Exercise directions: Transcribe the entries below word for word, beginning at the line with "of the calculation)." and stopping after the line with "Furthermore, $v$ cannot"; drop all pictures.

Start of Records for this exercise

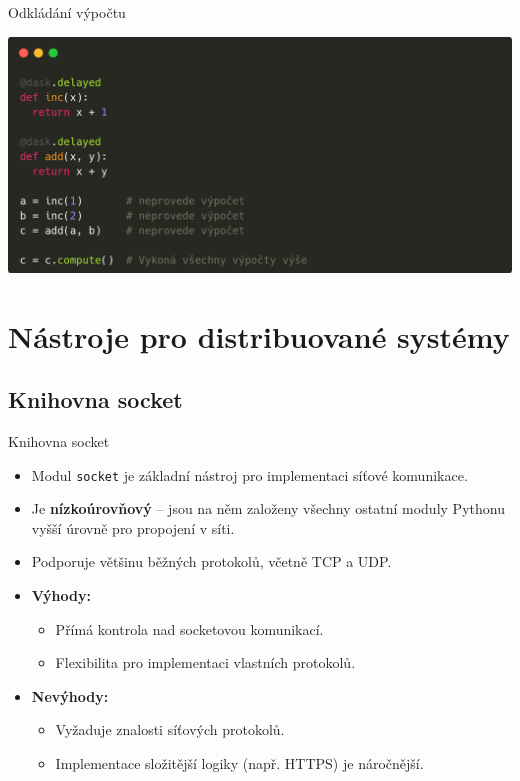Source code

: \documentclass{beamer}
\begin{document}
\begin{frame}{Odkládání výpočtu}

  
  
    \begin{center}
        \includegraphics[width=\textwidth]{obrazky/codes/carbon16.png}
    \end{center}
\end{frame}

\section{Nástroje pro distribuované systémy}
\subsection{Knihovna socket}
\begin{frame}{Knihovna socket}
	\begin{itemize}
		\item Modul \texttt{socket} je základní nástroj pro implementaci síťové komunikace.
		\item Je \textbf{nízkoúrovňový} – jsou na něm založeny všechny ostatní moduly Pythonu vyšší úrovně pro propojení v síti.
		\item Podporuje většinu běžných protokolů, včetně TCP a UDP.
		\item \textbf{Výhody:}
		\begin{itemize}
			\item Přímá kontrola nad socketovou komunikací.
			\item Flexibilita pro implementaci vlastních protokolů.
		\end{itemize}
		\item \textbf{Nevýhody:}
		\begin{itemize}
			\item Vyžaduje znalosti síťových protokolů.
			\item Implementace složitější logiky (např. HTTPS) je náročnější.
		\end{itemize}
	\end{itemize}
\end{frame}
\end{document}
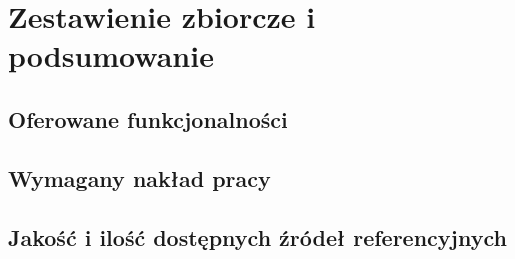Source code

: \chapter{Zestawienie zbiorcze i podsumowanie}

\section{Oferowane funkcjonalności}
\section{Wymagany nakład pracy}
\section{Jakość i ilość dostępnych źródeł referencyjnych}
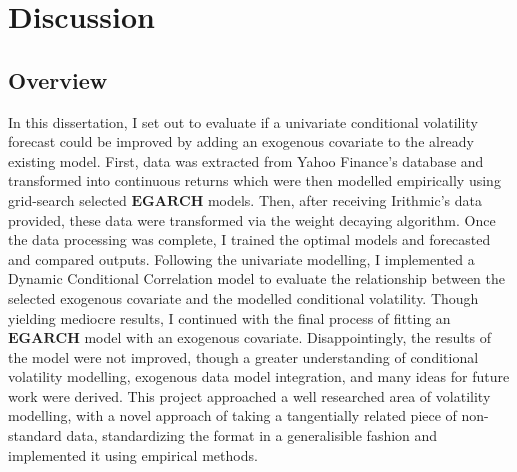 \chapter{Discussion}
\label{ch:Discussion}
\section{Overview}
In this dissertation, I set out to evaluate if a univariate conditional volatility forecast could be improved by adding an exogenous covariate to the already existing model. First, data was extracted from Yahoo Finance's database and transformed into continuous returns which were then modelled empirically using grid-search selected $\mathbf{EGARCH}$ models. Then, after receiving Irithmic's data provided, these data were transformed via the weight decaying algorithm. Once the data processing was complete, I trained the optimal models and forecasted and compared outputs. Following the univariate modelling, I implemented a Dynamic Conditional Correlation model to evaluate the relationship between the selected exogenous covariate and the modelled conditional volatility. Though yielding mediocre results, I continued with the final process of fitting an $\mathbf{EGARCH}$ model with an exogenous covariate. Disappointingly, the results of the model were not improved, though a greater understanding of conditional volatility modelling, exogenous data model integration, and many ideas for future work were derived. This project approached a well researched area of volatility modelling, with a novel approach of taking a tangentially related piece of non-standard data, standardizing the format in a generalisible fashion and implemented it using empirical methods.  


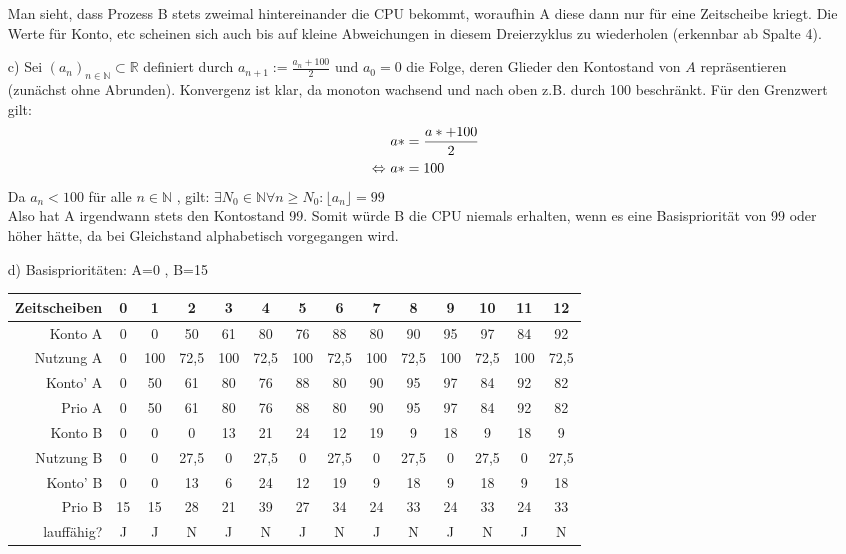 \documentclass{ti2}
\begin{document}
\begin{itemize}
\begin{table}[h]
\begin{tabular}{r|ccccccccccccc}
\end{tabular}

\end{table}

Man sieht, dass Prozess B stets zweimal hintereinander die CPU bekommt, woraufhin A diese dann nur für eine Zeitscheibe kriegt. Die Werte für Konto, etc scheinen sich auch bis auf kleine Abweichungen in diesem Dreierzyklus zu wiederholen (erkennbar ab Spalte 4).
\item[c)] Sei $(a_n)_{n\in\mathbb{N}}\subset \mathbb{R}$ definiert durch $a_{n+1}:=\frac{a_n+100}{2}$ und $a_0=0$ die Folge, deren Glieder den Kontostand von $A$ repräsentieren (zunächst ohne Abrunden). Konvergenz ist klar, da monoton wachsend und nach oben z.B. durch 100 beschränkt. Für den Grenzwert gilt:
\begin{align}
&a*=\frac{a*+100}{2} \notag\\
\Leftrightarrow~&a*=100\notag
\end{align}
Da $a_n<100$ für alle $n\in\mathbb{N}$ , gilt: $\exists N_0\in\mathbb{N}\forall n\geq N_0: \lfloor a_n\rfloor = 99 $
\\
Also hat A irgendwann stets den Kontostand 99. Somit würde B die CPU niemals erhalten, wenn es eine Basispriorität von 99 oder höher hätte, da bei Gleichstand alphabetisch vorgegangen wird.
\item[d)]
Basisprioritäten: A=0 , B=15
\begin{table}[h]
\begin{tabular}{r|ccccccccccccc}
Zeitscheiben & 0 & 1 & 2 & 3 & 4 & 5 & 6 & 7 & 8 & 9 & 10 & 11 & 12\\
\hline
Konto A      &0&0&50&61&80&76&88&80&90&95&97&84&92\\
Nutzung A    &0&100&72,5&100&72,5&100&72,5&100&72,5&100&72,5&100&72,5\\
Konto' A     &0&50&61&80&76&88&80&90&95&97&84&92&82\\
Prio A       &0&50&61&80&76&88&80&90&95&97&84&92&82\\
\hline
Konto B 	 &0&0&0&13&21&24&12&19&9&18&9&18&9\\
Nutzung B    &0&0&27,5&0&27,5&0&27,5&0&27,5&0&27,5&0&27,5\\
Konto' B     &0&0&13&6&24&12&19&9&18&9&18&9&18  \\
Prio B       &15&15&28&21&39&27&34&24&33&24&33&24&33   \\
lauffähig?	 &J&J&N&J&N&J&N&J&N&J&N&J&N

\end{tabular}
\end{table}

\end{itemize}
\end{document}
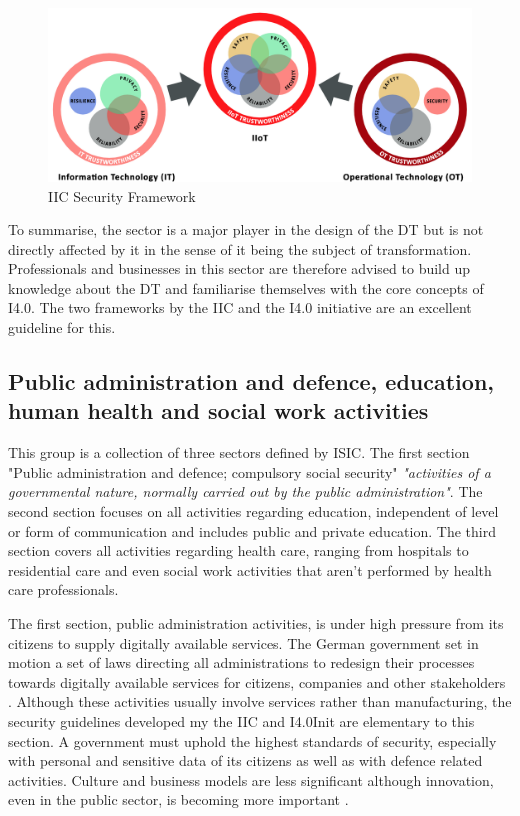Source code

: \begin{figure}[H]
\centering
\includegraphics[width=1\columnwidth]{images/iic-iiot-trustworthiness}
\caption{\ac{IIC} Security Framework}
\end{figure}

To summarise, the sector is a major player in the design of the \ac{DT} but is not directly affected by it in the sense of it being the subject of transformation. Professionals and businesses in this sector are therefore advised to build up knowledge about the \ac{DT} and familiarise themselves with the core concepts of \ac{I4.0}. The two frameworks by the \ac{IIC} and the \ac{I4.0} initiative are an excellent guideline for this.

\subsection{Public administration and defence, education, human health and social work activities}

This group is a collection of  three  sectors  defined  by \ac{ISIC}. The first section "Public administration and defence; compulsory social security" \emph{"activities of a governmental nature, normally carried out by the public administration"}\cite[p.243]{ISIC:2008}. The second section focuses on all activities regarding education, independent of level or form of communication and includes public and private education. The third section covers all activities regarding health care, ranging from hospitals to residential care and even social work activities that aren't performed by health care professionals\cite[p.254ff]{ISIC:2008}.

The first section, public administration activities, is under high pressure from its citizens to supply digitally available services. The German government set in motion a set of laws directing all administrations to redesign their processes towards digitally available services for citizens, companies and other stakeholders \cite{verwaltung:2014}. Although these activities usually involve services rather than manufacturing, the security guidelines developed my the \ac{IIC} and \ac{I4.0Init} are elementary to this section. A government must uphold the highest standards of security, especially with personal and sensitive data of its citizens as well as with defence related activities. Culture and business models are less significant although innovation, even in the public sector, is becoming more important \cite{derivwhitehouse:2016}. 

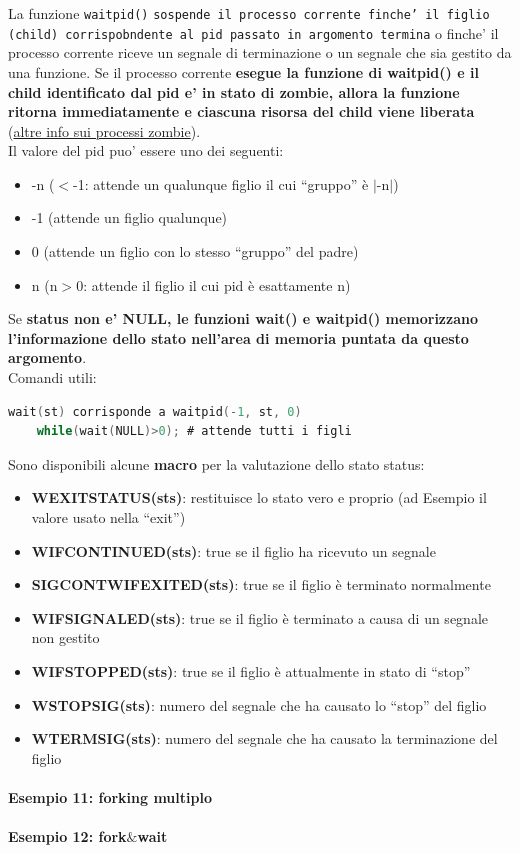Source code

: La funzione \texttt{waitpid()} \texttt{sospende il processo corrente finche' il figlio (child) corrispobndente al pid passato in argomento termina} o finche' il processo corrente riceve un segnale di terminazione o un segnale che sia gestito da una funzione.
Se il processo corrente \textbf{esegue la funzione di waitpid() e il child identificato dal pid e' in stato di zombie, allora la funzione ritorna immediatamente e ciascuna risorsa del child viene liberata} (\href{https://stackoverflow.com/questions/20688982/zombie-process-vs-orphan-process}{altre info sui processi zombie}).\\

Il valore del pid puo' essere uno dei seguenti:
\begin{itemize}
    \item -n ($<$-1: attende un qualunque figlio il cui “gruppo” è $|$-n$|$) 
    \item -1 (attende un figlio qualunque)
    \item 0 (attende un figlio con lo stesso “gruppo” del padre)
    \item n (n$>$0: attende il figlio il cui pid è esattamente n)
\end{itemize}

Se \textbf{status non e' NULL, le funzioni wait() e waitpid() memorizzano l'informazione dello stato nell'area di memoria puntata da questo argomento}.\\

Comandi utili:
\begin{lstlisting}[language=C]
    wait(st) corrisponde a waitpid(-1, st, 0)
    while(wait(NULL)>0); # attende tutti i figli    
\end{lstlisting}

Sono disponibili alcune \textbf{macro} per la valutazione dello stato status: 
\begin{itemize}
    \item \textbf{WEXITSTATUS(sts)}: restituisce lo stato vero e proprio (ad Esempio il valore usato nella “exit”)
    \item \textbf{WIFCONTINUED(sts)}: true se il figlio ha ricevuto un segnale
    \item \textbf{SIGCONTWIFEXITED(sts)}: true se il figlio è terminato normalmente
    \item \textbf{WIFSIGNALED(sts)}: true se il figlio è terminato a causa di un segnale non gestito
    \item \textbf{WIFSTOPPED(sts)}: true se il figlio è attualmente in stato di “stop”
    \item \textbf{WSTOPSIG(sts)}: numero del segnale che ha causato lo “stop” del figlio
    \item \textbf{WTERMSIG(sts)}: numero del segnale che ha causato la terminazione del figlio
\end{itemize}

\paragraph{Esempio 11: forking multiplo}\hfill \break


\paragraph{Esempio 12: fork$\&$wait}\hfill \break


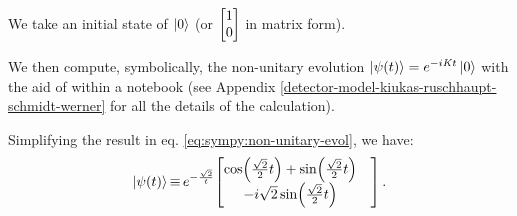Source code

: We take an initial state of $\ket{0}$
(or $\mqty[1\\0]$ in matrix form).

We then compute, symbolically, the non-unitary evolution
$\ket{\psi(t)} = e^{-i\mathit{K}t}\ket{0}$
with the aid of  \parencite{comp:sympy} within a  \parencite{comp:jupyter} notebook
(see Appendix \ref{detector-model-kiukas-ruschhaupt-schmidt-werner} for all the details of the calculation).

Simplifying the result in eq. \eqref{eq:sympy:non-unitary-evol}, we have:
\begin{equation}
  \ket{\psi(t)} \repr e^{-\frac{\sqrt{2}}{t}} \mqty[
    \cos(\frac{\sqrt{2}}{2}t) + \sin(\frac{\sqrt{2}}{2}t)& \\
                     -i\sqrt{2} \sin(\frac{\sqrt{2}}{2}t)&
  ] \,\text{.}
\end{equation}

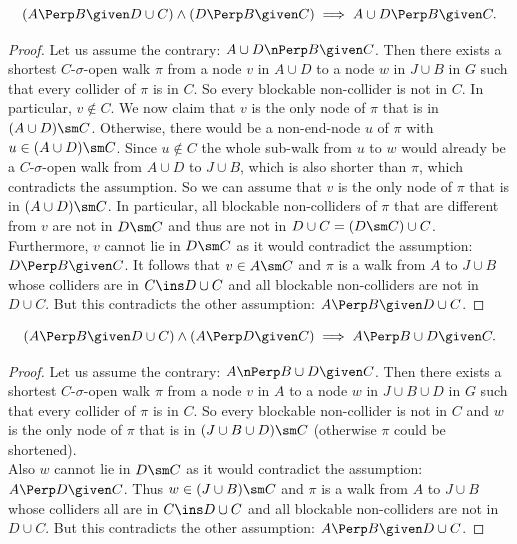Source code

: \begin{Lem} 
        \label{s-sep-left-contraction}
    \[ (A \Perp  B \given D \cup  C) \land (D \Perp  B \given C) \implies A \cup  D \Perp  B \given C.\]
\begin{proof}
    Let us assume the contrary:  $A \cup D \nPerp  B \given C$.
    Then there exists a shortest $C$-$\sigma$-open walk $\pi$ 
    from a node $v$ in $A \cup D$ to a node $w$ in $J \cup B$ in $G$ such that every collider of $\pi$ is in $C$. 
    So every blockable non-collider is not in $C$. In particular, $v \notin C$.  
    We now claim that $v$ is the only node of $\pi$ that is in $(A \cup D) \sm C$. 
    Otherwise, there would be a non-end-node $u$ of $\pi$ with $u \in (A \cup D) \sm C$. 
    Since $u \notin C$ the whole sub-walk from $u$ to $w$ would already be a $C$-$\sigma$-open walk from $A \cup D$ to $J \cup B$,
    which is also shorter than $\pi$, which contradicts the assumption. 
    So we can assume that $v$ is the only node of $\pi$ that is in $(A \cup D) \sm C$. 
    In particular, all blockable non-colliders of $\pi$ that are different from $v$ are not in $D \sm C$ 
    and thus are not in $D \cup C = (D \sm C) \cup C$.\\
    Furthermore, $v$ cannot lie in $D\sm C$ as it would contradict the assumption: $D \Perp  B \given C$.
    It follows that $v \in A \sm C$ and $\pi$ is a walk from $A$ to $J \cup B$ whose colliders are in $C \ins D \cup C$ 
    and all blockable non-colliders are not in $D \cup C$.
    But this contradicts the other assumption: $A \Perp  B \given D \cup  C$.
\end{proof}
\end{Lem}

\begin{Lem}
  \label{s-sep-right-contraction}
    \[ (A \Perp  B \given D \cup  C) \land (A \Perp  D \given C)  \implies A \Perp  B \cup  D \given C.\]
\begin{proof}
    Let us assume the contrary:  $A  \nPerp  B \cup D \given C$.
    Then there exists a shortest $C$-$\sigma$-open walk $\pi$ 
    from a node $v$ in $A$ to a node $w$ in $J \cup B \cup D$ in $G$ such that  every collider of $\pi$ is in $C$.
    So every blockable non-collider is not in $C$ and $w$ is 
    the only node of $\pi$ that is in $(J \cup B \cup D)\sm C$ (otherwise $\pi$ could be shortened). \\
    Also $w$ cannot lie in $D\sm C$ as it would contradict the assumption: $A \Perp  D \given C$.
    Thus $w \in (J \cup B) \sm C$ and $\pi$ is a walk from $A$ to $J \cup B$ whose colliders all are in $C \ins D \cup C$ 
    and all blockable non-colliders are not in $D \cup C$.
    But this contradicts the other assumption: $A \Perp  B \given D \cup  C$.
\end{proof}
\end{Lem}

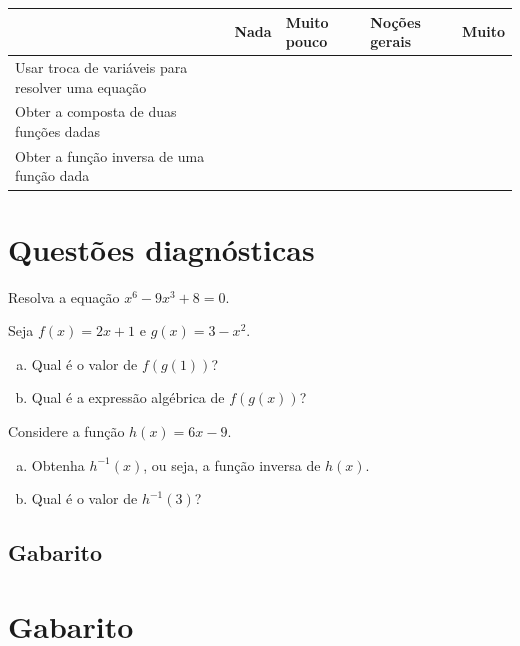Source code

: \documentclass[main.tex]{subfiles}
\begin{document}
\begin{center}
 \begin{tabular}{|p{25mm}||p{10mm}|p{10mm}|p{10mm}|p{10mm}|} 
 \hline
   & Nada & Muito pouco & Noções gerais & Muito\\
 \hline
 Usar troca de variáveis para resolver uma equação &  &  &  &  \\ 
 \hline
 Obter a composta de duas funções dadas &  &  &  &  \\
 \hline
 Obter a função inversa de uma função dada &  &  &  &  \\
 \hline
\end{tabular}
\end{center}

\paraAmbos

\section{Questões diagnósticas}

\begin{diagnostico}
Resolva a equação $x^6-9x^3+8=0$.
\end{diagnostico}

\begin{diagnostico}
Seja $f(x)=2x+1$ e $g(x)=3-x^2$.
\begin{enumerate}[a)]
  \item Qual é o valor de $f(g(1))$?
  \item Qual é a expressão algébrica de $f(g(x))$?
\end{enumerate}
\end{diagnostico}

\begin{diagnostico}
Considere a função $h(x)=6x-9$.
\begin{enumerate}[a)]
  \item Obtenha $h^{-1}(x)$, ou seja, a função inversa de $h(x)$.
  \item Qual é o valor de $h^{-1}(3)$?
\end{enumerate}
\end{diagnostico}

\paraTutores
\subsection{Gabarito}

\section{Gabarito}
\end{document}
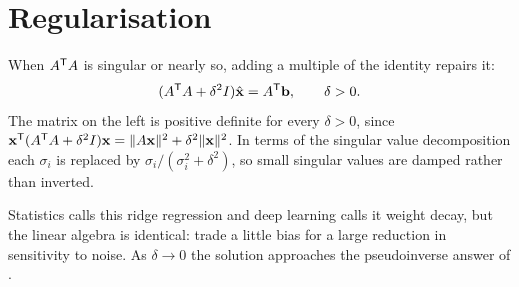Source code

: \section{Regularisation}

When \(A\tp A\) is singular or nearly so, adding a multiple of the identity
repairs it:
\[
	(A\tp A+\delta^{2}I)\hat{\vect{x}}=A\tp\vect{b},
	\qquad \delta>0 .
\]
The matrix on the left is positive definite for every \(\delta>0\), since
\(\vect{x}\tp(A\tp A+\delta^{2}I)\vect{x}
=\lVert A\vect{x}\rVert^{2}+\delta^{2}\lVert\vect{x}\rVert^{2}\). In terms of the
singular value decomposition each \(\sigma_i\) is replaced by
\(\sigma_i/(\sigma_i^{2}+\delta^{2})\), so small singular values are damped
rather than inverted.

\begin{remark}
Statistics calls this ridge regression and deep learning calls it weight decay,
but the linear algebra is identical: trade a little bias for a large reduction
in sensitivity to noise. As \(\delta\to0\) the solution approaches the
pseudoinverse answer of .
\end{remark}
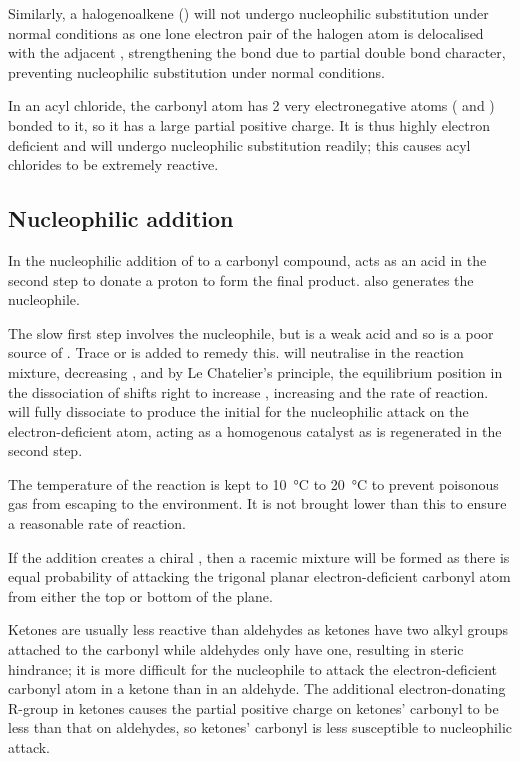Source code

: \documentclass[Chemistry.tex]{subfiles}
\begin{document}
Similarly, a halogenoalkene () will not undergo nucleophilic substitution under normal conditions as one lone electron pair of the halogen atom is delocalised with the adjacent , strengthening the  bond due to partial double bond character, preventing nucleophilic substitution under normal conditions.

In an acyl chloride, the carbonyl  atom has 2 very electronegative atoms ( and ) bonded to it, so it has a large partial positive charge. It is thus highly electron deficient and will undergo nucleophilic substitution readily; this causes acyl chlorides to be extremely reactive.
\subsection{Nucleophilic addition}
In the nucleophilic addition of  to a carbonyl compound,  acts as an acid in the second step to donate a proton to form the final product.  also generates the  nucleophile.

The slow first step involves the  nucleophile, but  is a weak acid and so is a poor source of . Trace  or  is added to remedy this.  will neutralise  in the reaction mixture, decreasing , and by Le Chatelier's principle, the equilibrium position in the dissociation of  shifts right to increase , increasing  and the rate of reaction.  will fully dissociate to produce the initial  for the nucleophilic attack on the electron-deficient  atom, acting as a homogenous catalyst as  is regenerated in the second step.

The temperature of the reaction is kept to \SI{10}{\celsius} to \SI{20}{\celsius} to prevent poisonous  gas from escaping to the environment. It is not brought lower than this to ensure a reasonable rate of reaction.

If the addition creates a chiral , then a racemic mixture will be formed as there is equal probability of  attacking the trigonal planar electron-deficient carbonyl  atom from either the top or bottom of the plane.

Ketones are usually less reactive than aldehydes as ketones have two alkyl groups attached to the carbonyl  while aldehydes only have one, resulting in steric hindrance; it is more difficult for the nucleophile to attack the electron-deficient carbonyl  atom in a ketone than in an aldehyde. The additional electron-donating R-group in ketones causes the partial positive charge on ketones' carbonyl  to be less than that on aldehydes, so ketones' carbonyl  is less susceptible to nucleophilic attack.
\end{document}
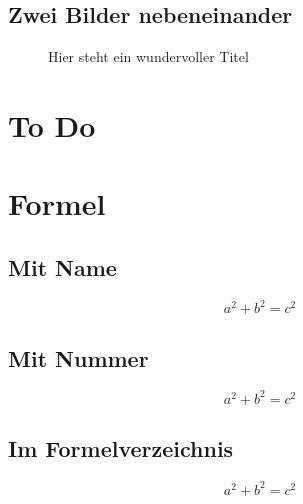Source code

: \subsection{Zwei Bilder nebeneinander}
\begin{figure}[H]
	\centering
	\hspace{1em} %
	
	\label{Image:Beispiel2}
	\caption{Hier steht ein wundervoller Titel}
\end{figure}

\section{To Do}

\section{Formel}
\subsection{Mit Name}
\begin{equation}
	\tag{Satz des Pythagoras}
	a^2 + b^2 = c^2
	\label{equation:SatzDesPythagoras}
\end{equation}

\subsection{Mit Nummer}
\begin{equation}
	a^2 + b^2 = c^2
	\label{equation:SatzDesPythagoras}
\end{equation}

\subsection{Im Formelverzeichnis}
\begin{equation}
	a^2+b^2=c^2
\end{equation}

End of Records for this exercise

Response:
(see Appendix \ref{detector-model-kiukas-ruschhaupt-schmidt-werner} for all the details of the calculation).

Simplifying the result in eq. \eqref{eq:sympy:non-unitary-evol}, we have:
\begin{equation}
  \ket{\psi(t)} \repr e^{-\frac{\sqrt{2}}{t}} \mqty[
    \cos(\frac{\sqrt{2}}{2}t) + \sin(\frac{\sqrt{2}}{2}t)& \\
                     -i\sqrt{2} \sin(\frac{\sqrt{2}}{2}t)&
  ] \,\text{.}
\end{equation}

Source code

: \begin{Lem} 
        \label{s-sep-left-contraction}
    \[ (A \Perp  B \given D \cup  C) \land (D \Perp  B \given C) \implies A \cup  D \Perp  B \given C.\]
\begin{proof}
    Let us assume the contrary:  $A \cup D \nPerp  B \given C$.
    Then there exists a shortest $C$-$\sigma$-open walk $\pi$ 
    from a node $v$ in $A \cup D$ to a node $w$ in $J \cup B$ in $G$ such that every collider of $\pi$ is in $C$. 
    So every blockable non-collider is not in $C$. In particular, $v \notin C$.  
    We now claim that $v$ is the only node of $\pi$ that is in $(A \cup D) \sm C$. 
    Otherwise, there would be a non-end-node $u$ of $\pi$ with $u \in (A \cup D) \sm C$. 
    Since $u \notin C$ the whole sub-walk from $u$ to $w$ would already be a $C$-$\sigma$-open walk from $A \cup D$ to $J \cup B$,
    which is also shorter than $\pi$, which contradicts the assumption. 
    So we can assume that $v$ is the only node of $\pi$ that is in $(A \cup D) \sm C$. 
    In particular, all blockable non-colliders of $\pi$ that are different from $v$ are not in $D \sm C$ 
    and thus are not in $D \cup C = (D \sm C) \cup C$.\\
    Furthermore, $v$ cannot lie in $D\sm C$ as it would contradict the assumption: $D \Perp  B \given C$.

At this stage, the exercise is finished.